## Task
Keep only the lines from the start of the data through the line containing "as OS kernels.", and output them exactly.

## Working data
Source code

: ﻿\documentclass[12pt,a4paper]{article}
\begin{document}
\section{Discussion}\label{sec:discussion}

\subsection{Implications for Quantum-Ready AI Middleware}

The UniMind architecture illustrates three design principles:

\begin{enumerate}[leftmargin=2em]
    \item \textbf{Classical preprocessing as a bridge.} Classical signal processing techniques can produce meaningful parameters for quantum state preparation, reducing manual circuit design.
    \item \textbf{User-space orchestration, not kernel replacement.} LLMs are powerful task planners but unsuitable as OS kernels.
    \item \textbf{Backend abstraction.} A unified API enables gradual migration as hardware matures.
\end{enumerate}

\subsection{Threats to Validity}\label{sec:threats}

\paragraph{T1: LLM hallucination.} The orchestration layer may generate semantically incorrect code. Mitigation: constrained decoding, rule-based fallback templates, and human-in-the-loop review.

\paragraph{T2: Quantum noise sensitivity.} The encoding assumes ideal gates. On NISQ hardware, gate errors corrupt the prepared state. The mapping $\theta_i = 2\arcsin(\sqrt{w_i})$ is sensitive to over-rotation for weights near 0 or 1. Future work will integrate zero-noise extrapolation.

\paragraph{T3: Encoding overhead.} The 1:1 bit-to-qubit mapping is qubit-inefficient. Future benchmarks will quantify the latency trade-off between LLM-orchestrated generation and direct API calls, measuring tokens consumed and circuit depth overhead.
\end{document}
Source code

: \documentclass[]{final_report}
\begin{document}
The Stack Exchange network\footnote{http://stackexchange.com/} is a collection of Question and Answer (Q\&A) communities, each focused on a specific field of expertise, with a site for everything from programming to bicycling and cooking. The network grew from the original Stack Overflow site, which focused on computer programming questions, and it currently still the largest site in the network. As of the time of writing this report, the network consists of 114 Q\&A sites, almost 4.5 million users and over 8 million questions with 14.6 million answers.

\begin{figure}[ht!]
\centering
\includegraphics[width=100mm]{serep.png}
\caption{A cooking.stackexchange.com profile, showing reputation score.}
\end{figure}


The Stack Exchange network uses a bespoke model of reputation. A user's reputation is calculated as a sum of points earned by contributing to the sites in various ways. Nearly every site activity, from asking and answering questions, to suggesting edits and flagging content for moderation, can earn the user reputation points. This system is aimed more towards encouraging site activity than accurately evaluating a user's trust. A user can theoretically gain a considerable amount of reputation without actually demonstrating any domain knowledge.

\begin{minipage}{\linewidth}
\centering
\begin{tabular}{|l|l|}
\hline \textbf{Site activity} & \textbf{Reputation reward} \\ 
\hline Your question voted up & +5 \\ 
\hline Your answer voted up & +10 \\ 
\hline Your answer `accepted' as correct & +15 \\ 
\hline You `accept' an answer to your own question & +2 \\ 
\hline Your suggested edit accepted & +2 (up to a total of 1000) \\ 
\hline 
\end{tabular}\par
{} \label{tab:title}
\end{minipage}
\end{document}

## Task response
Source code

: ﻿\documentclass[12pt,a4paper]{article}
\begin{document}
\section{Discussion}\label{sec:discussion}

\subsection{Implications for Quantum-Ready AI Middleware}

The UniMind architecture illustrates three design principles:

\begin{enumerate}[leftmargin=2em]
    \item \textbf{Classical preprocessing as a bridge.} Classical signal processing techniques can produce meaningful parameters for quantum state preparation, reducing manual circuit design.
    \item \textbf{User-space orchestration, not kernel replacement.} LLMs are powerful task planners but unsuitable as OS kernels.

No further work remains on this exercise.